Extracted data entries:
********************
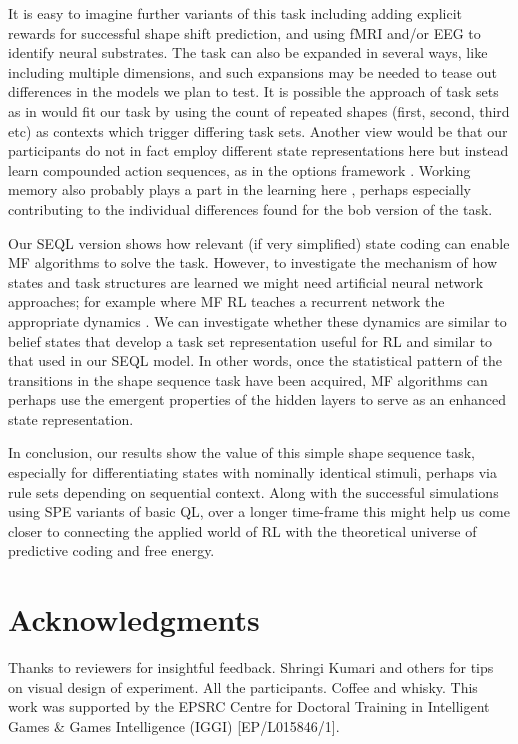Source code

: \documentclass[10pt,letterpaper]{article}
\begin{document}
It is easy to imagine further variants of this task including adding explicit rewards for successful shape shift prediction, and using fMRI and/or EEG to identify neural substrates. The task can also be expanded in several ways, like including multiple dimensions, and such expansions may be needed to tease out differences in the models we plan to test. It is possible the approach of task sets as in \cite{Collins2013-cv} would fit our task by using the count of repeated shapes (first, second, third etc) as contexts which trigger differing task sets. Another view would be that our participants do not in fact employ different state representations here but instead learn compounded action sequences, as in the options framework \cite{Botvinick2009-bl}. Working memory also probably plays a part in the learning here \cite{Collins2012-kd}, perhaps especially contributing to the individual differences found for the bob version of the task.

Our SEQL version shows how relevant (if very simplified) state coding can enable MF algorithms to solve the task. However, to investigate the mechanism of how states and task structures are learned we might need artificial neural network approaches; for example where MF RL teaches a recurrent network the appropriate dynamics \cite{Botvinick2019-qf}. We can investigate whether these dynamics are similar to belief states \cite{Schuck2018-ik,Babayan2018-ix} that develop a task set representation \cite{Collins2013-cv} useful for RL and similar to that used in our SEQL model. In other words, once the statistical pattern of the transitions in the shape sequence task have been acquired, MF algorithms can perhaps use the emergent properties of the hidden layers to serve as an enhanced state representation.

In conclusion, our results show the value of this simple shape sequence task, especially for differentiating states with nominally identical stimuli, perhaps via rule sets depending on sequential context. Along with the successful simulations using SPE variants of basic QL, over a longer time-frame this might help us come closer to connecting the applied world of RL with the theoretical universe of predictive coding and free energy.


\section{Acknowledgments}

Thanks to reviewers for insightful feedback. Shringi Kumari and others for tips on visual design of experiment. All the participants. Coffee and whisky. This work was supported by the EPSRC Centre for Doctoral Training in Intelligent Games \& Games Intelligence (IGGI) [EP/L015846/1].





\setlength{\bibleftmargin}{.125in}
\setlength{\bibindent}{-\bibleftmargin}


\end{document}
********************
## WORK TO COMPLETE
In the records, how many lines have the word "setlength" in them? Only the number is needed.

## OUTPUT BELOW
2